Costimulation of CD4+ and CD8+ T cells through CD26: the ADA-binding epitope is not essential for complete signaling.

It was previously shown that CD26 (DPP IV, EC 3.4.14.5) is a binding site for adenosine deaminase (ADA, EC 3.5.4.4) on T cells and that costimulation by some anti-CD26 monoclonal antibodies (mAbs) and anti-CD3 induces CD4+ T cell proliferation. The CD26 epitopes involved in costimulation, the precise sequence of the events preceding proliferation, and the response of CD8+ compared with CD4+ T cells to CD26 were not extensively studied. We therefore compared the effects of the novel TA5.9 anti-CD26 mAb, recognizing an ADA-binding epitope, and the clearly distinct anti-Ta1 reference anti-CD26 mAb for their costimulatory properties in various T cell subsets. Both purified CD4+ and CD8+ T cells proliferated upon costimulation with anti-CD3 and either anti-CD26 mAb, but anti-TA5.9 mAb induced a more potent response than anti-Ta1. Either anti-CD26 mAb, together with anti-CD3, caused a similar sequential up-regulation of CD69, CD25 (IL-2R alpha), and CD71 (transferrin receptor) expression on CD4+ and CD8+ T cells. The activation markers appeared faster on the CD45R0+ than on the CD45R0- subsets. After costimulation, CD4+ T cell cultures contained significant amounts of the Th1 cytokines IL-2, interferon-gamma (IFN-gamma), and tumor necrosis factor-alpha (TNF-alpha).
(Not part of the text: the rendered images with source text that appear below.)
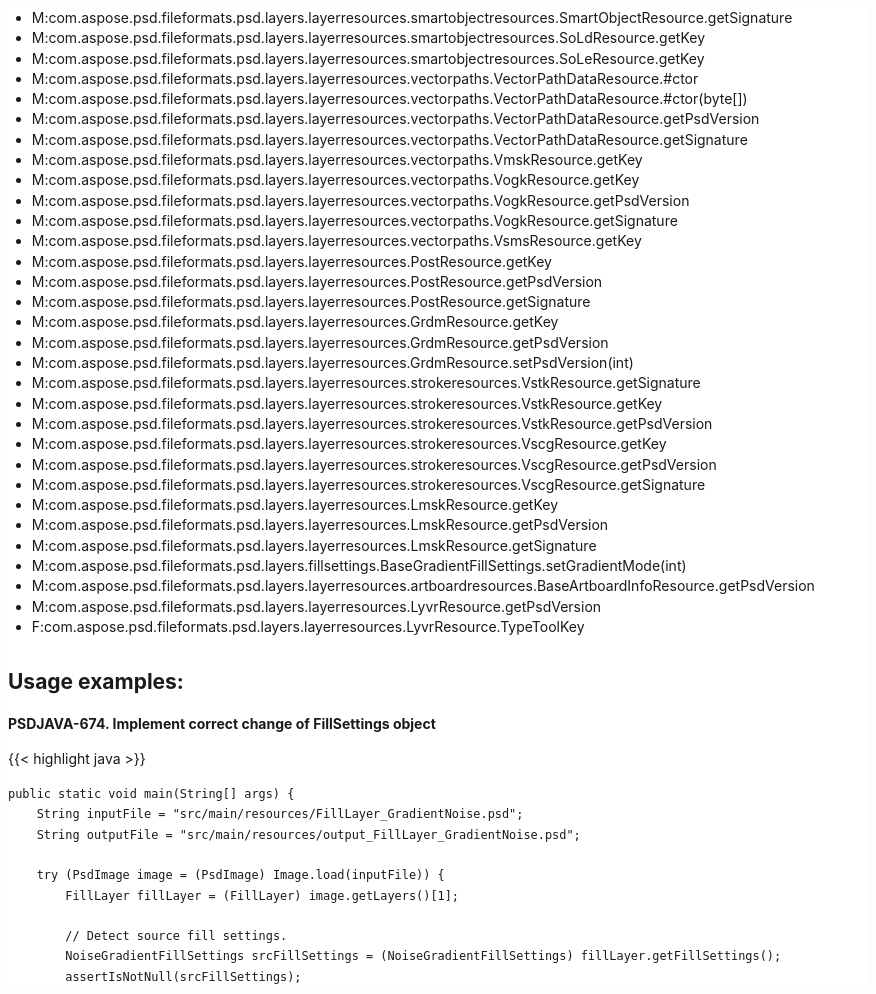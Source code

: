 - M:com.aspose.psd.fileformats.psd.layers.layerresources.smartobjectresources.SmartObjectResource.getSignature
- M:com.aspose.psd.fileformats.psd.layers.layerresources.smartobjectresources.SoLdResource.getKey
- M:com.aspose.psd.fileformats.psd.layers.layerresources.smartobjectresources.SoLeResource.getKey
- M:com.aspose.psd.fileformats.psd.layers.layerresources.vectorpaths.VectorPathDataResource.#ctor 
- M:com.aspose.psd.fileformats.psd.layers.layerresources.vectorpaths.VectorPathDataResource.#ctor(byte[])
- M:com.aspose.psd.fileformats.psd.layers.layerresources.vectorpaths.VectorPathDataResource.getPsdVersion 
- M:com.aspose.psd.fileformats.psd.layers.layerresources.vectorpaths.VectorPathDataResource.getSignature
- M:com.aspose.psd.fileformats.psd.layers.layerresources.vectorpaths.VmskResource.getKey
- M:com.aspose.psd.fileformats.psd.layers.layerresources.vectorpaths.VogkResource.getKey
- M:com.aspose.psd.fileformats.psd.layers.layerresources.vectorpaths.VogkResource.getPsdVersion
- M:com.aspose.psd.fileformats.psd.layers.layerresources.vectorpaths.VogkResource.getSignature
- M:com.aspose.psd.fileformats.psd.layers.layerresources.vectorpaths.VsmsResource.getKey
- M:com.aspose.psd.fileformats.psd.layers.layerresources.PostResource.getKey
- M:com.aspose.psd.fileformats.psd.layers.layerresources.PostResource.getPsdVersion 
- M:com.aspose.psd.fileformats.psd.layers.layerresources.PostResource.getSignature
- M:com.aspose.psd.fileformats.psd.layers.layerresources.GrdmResource.getKey
- M:com.aspose.psd.fileformats.psd.layers.layerresources.GrdmResource.getPsdVersion
- M:com.aspose.psd.fileformats.psd.layers.layerresources.GrdmResource.setPsdVersion(int)
- M:com.aspose.psd.fileformats.psd.layers.layerresources.strokeresources.VstkResource.getSignature
- M:com.aspose.psd.fileformats.psd.layers.layerresources.strokeresources.VstkResource.getKey
- M:com.aspose.psd.fileformats.psd.layers.layerresources.strokeresources.VstkResource.getPsdVersion
- M:com.aspose.psd.fileformats.psd.layers.layerresources.strokeresources.VscgResource.getKey
- M:com.aspose.psd.fileformats.psd.layers.layerresources.strokeresources.VscgResource.getPsdVersion 
- M:com.aspose.psd.fileformats.psd.layers.layerresources.strokeresources.VscgResource.getSignature
- M:com.aspose.psd.fileformats.psd.layers.layerresources.LmskResource.getKey
- M:com.aspose.psd.fileformats.psd.layers.layerresources.LmskResource.getPsdVersion 
- M:com.aspose.psd.fileformats.psd.layers.layerresources.LmskResource.getSignature
- M:com.aspose.psd.fileformats.psd.layers.fillsettings.BaseGradientFillSettings.setGradientMode(int)
- M:com.aspose.psd.fileformats.psd.layers.layerresources.artboardresources.BaseArtboardInfoResource.getPsdVersion
- M:com.aspose.psd.fileformats.psd.layers.layerresources.LyvrResource.getPsdVersion
- F:com.aspose.psd.fileformats.psd.layers.layerresources.LyvrResource.TypeToolKey

## **Usage examples:**

**PSDJAVA-674. Implement correct change of FillSettings object**

{{< highlight java >}}

    public static void main(String[] args) {
        String inputFile = "src/main/resources/FillLayer_GradientNoise.psd";
        String outputFile = "src/main/resources/output_FillLayer_GradientNoise.psd";

        try (PsdImage image = (PsdImage) Image.load(inputFile)) {
            FillLayer fillLayer = (FillLayer) image.getLayers()[1];

            // Detect source fill settings.
            NoiseGradientFillSettings srcFillSettings = (NoiseGradientFillSettings) fillLayer.getFillSettings();
            assertIsNotNull(srcFillSettings);
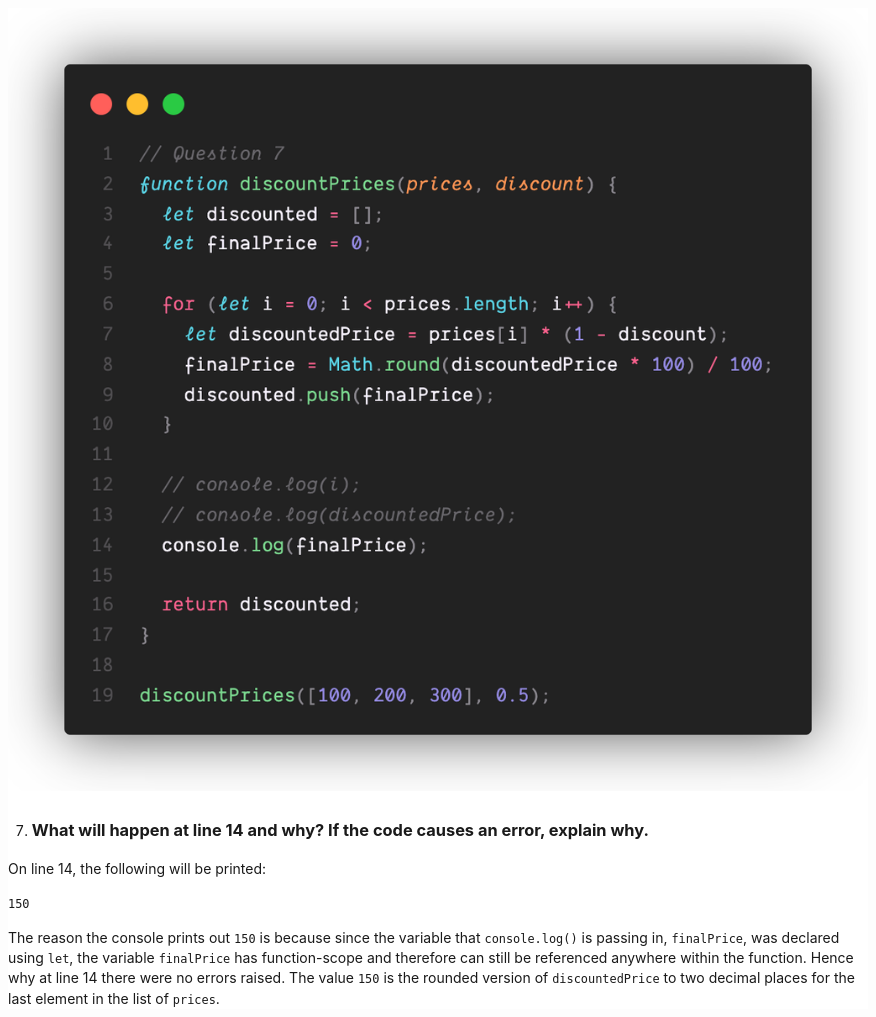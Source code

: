 ![Code Block for Questions 7](../../assets/p2-q7.png)

7. ### What will happen at line 14 and why? If the code causes an error, explain why.
   
On line 14, the following will be printed: 

`150`

The reason the console prints out `150` is because since the variable that `console.log()` is passing in, `finalPrice`, was declared using `let`, the variable `finalPrice` has function-scope and therefore can still be referenced anywhere within the function. Hence why at line 14 there were no errors raised. The value `150` is the rounded version of `discountedPrice` to two decimal places for the last element in the list of `prices`.
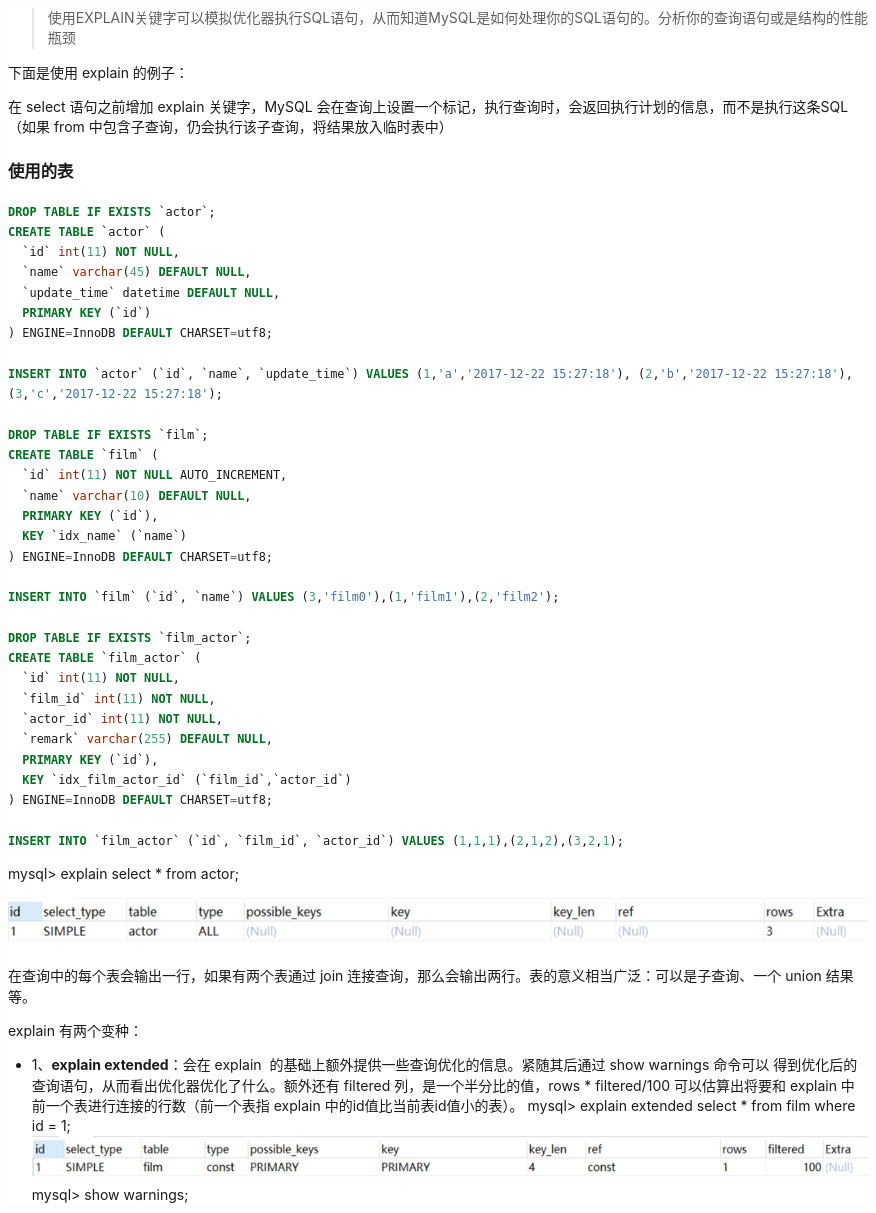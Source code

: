 > 使用EXPLAIN关键字可以模拟优化器执行SQL语句，从而知道MySQL是如何处理你的SQL语句的。分析你的查询语句或是结构的性能瓶颈  

下面是使用 explain 的例子：

在 select 语句之前增加 explain 关键字，MySQL 会在查询上设置一个标记，执行查询时，会返回执行计划的信息，而不是执行这条SQL（如果 from  中包含子查询，仍会执行该子查询，将结果放入临时表中）

### 使用的表
```sql
DROP TABLE IF EXISTS `actor`;
CREATE TABLE `actor` (
  `id` int(11) NOT NULL,
  `name` varchar(45) DEFAULT NULL,
  `update_time` datetime DEFAULT NULL,
  PRIMARY KEY (`id`)
) ENGINE=InnoDB DEFAULT CHARSET=utf8;

INSERT INTO `actor` (`id`, `name`, `update_time`) VALUES (1,'a','2017-12-22 15:27:18'), (2,'b','2017-12-22 15:27:18'), (3,'c','2017-12-22 15:27:18');

DROP TABLE IF EXISTS `film`;
CREATE TABLE `film` (
  `id` int(11) NOT NULL AUTO_INCREMENT,
  `name` varchar(10) DEFAULT NULL,
  PRIMARY KEY (`id`),
  KEY `idx_name` (`name`)
) ENGINE=InnoDB DEFAULT CHARSET=utf8;

INSERT INTO `film` (`id`, `name`) VALUES (3,'film0'),(1,'film1'),(2,'film2');

DROP TABLE IF EXISTS `film_actor`;
CREATE TABLE `film_actor` (
  `id` int(11) NOT NULL,
  `film_id` int(11) NOT NULL,
  `actor_id` int(11) NOT NULL,
  `remark` varchar(255) DEFAULT NULL,
  PRIMARY KEY (`id`),
  KEY `idx_film_actor_id` (`film_id`,`actor_id`)
) ENGINE=InnoDB DEFAULT CHARSET=utf8;

INSERT INTO `film_actor` (`id`, `film_id`, `actor_id`) VALUES (1,1,1),(2,1,2),(3,2,1); 
```
mysql> explain select * from actor;

![](../assets/img/c0c50c87.png)

在查询中的每个表会输出一行，如果有两个表通过 join 连接查询，那么会输出两行。表的意义相当广泛：可以是子查询、一个 union 结果等。

explain 有两个变种：
- 1、**explain extended**：会在 explain  的基础上额外提供一些查询优化的信息。紧随其后通过 show warnings 命令可以 得到优化后的查询语句，从而看出优化器优化了什么。额外还有 filtered 列，是一个半分比的值，rows * filtered/100 可以估算出将要和 explain 中前一个表进行连接的行数（前一个表指 explain 中的id值比当前表id值小的表）。
  mysql> explain extended select * from film where id = 1;
  ![](../assets/img/cc90a476.png)
  mysql> show warnings;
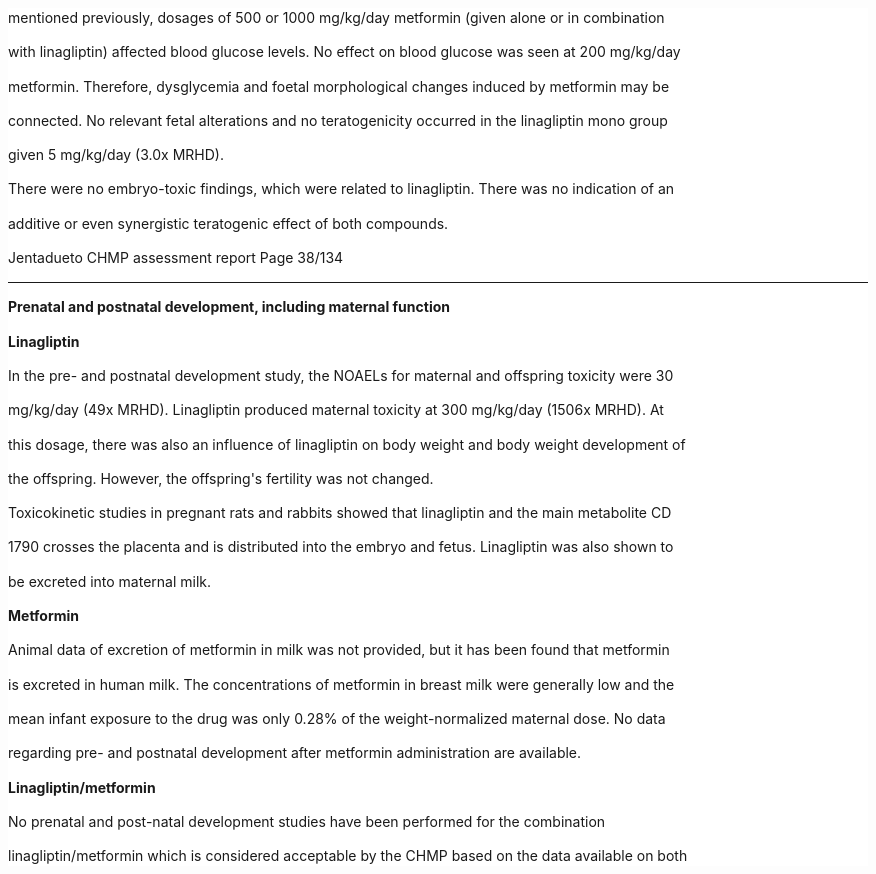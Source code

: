 mentioned previously, dosages of 500 or 1000 mg/kg/day metformin (given alone or in combination

with linagliptin) affected blood glucose levels. No effect on blood glucose was seen at 200 mg/kg/day

metformin. Therefore, dysglycemia and foetal morphological changes induced by metformin may be

connected. No relevant fetal alterations and no teratogenicity occurred in the linagliptin mono group

given 5 mg/kg/day (3.0x MRHD).

There were no embryo-toxic findings, which were related to linagliptin. There was no indication of an

additive or even synergistic teratogenic effect of both compounds.

Jentadueto
CHMP assessment report
Page 38/134


-----

**Prenatal and postnatal development, including maternal function**

**Linagliptin**

In the pre- and postnatal development study, the NOAELs for maternal and offspring toxicity were 30

mg/kg/day (49x MRHD). Linagliptin produced maternal toxicity at 300 mg/kg/day (1506x MRHD). At

this dosage, there was also an influence of linagliptin on body weight and body weight development of

the offspring. However, the offspring's fertility was not changed.

Toxicokinetic studies in pregnant rats and rabbits showed that linagliptin and the main metabolite CD

1790 crosses the placenta and is distributed into the embryo and fetus. Linagliptin was also shown to

be excreted into maternal milk.

**Metformin**

Animal data of excretion of metformin in milk was not provided, but it has been found that metformin

is excreted in human milk. The concentrations of metformin in breast milk were generally low and the

mean infant exposure to the drug was only 0.28% of the weight-normalized maternal dose. No data

regarding pre- and postnatal development after metformin administration are available.

**Linagliptin/metformin**

No prenatal and post-natal development studies have been performed for the combination

linagliptin/metformin which is considered acceptable by the CHMP based on the data available on both

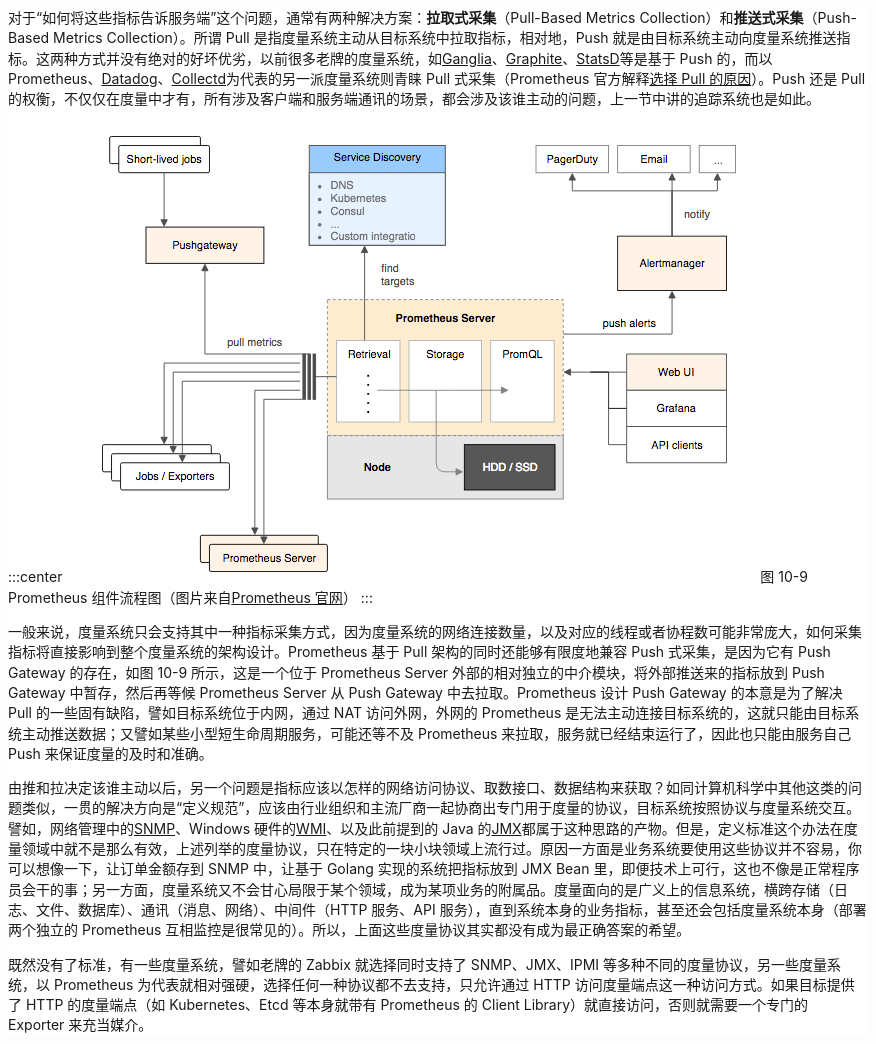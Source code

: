 对于“如何将这些指标告诉服务端”这个问题，通常有两种解决方案：**拉取式采集**（Pull-Based Metrics Collection）和**推送式采集**（Push-Based Metrics Collection）。所谓 Pull 是指度量系统主动从目标系统中拉取指标，相对地，Push 就是由目标系统主动向度量系统推送指标。这两种方式并没有绝对的好坏优劣，以前很多老牌的度量系统，如[Ganglia](<https://en.wikipedia.org/wiki/Ganglia_(software)>)、[Graphite](https://graphiteapp.org/)、[StatsD](https://github.com/statsd/statsd)等是基于 Push 的，而以 Prometheus、[Datadog](https://www.datadoghq.com/pricing/)、[Collectd](https://en.wikipedia.org/wiki/Collectd)为代表的另一派度量系统则青睐 Pull 式采集（Prometheus 官方解释[选择 Pull 的原因](https://prometheus.io/docs/introduction/faq/#why-do-you-pull-rather-than-push?)）。Push 还是 Pull 的权衡，不仅仅在度量中才有，所有涉及客户端和服务端通讯的场景，都会涉及该谁主动的问题，上一节中讲的追踪系统也是如此。

:::center
![](./images/prometheus_architecture.png)
图 10-9 Prometheus 组件流程图（图片来自[Prometheus 官网](https://github.com/prometheus/prometheus)）
:::

一般来说，度量系统只会支持其中一种指标采集方式，因为度量系统的网络连接数量，以及对应的线程或者协程数可能非常庞大，如何采集指标将直接影响到整个度量系统的架构设计。Prometheus 基于 Pull 架构的同时还能够有限度地兼容 Push 式采集，是因为它有 Push Gateway 的存在，如图 10-9 所示，这是一个位于 Prometheus Server 外部的相对独立的中介模块，将外部推送来的指标放到 Push Gateway 中暂存，然后再等候 Prometheus Server 从 Push Gateway 中去拉取。Prometheus 设计 Push Gateway 的本意是为了解决 Pull 的一些固有缺陷，譬如目标系统位于内网，通过 NAT 访问外网，外网的 Prometheus 是无法主动连接目标系统的，这就只能由目标系统主动推送数据；又譬如某些小型短生命周期服务，可能还等不及 Prometheus 来拉取，服务就已经结束运行了，因此也只能由服务自己 Push 来保证度量的及时和准确。

由推和拉决定该谁主动以后，另一个问题是指标应该以怎样的网络访问协议、取数接口、数据结构来获取？如同计算机科学中其他这类的问题类似，一贯的解决方向是“定义规范”，应该由行业组织和主流厂商一起协商出专门用于度量的协议，目标系统按照协议与度量系统交互。譬如，网络管理中的[SNMP](https://en.wikipedia.org/wiki/Simple_Network_Management_Protocol)、Windows 硬件的[WMI](https://en.wikipedia.org/wiki/Windows_Management_Instrumentation)、以及此前提到的 Java 的[JMX](https://en.wikipedia.org/wiki/Java_Management_Extensions)都属于这种思路的产物。但是，定义标准这个办法在度量领域中就不是那么有效，上述列举的度量协议，只在特定的一块小块领域上流行过。原因一方面是业务系统要使用这些协议并不容易，你可以想像一下，让订单金额存到 SNMP 中，让基于 Golang 实现的系统把指标放到 JMX Bean 里，即便技术上可行，这也不像是正常程序员会干的事；另一方面，度量系统又不会甘心局限于某个领域，成为某项业务的附属品。度量面向的是广义上的信息系统，横跨存储（日志、文件、数据库）、通讯（消息、网络）、中间件（HTTP 服务、API 服务），直到系统本身的业务指标，甚至还会包括度量系统本身（部署两个独立的 Prometheus 互相监控是很常见的）。所以，上面这些度量协议其实都没有成为最正确答案的希望。

既然没有了标准，有一些度量系统，譬如老牌的 Zabbix 就选择同时支持了 SNMP、JMX、IPMI 等多种不同的度量协议，另一些度量系统，以 Prometheus 为代表就相对强硬，选择任何一种协议都不去支持，只允许通过 HTTP 访问度量端点这一种访问方式。如果目标提供了 HTTP 的度量端点（如 Kubernetes、Etcd 等本身就带有 Prometheus 的 Client Library）就直接访问，否则就需要一个专门的 Exporter 来充当媒介。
In CD8+ T cell cultures relatively more IFN-gamma and TNF-alpha but almost no IL-2 was measured after triggering of CD3 and CD26. Our data demonstrate that the recognition of the ADA-binding epitope is not a prerequisite for the costimulatory capacity of anti-CD26 mAbs. Both CD4+ and CD8+ T cells and their CD45R0- and CD45R0+ subsets are sensitive to various aspects of activation via CD26, but the magnitude and/or kinetics differ according to the anti-CD26 used and the T cell subset studied.